-- Task data --
┄┄┄┄┄┄┄┄┄┄

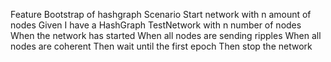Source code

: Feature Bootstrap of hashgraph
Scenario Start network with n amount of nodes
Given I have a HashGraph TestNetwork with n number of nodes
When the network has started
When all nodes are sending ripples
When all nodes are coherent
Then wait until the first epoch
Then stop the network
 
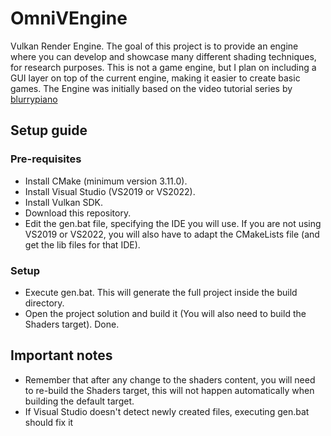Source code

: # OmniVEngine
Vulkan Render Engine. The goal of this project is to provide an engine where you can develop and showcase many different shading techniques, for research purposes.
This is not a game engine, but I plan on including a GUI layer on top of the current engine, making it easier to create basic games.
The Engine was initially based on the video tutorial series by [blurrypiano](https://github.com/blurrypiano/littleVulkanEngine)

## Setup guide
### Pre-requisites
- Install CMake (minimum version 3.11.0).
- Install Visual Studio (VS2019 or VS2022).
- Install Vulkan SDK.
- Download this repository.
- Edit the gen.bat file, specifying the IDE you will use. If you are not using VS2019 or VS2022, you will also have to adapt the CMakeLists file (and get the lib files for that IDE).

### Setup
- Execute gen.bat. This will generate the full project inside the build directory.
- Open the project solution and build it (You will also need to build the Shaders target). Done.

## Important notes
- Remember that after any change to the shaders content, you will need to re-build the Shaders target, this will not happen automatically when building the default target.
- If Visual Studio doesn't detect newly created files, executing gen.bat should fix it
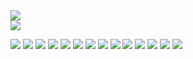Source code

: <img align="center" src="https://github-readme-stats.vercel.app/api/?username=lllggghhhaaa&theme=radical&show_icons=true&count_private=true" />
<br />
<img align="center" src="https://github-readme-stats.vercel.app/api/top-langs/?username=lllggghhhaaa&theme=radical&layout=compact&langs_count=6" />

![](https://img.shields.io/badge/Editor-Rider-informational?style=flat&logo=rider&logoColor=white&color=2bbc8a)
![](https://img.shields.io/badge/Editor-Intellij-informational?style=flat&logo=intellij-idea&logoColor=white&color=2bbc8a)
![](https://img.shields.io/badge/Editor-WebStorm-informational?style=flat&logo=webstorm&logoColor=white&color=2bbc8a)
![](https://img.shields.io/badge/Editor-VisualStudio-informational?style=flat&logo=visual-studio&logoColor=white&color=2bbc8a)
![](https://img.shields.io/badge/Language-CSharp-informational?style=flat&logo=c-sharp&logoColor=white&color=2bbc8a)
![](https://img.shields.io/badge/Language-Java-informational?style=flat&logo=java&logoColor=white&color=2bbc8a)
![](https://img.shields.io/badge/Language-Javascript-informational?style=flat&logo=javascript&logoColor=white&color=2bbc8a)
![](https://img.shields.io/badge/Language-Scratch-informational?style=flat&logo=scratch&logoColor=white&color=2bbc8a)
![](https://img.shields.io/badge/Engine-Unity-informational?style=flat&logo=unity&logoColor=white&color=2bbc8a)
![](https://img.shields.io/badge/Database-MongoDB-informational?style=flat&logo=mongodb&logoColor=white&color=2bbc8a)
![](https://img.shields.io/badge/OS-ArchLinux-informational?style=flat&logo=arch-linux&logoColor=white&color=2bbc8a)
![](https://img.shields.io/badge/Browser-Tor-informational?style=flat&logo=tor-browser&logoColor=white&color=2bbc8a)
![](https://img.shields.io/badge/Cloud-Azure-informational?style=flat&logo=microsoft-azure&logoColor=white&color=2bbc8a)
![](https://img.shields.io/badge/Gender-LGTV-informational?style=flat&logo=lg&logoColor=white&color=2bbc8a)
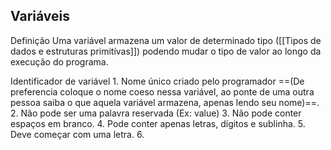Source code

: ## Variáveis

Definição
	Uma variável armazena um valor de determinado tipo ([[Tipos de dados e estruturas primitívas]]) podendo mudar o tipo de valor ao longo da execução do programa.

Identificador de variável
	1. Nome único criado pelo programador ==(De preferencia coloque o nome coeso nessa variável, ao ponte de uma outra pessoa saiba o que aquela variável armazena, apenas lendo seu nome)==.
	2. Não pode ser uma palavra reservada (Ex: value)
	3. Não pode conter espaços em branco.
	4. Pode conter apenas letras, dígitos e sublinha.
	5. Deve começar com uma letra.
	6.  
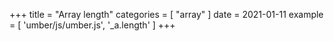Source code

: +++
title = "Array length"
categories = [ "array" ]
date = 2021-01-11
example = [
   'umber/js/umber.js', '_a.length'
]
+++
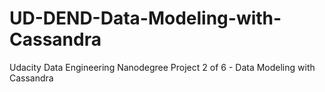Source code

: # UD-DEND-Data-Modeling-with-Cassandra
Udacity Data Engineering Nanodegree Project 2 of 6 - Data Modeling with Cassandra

┄┄┄┄┄┄┄┄┄┄

-- About this exercise --
Where a line above holds the string "target", show that line.

-- Exercise answer --
- Open the project solution and build it (You will also need to build the Shaders target). Done.
- Remember that after any change to the shaders content, you will need to re-build the Shaders target, this will not happen automatically when building the default target.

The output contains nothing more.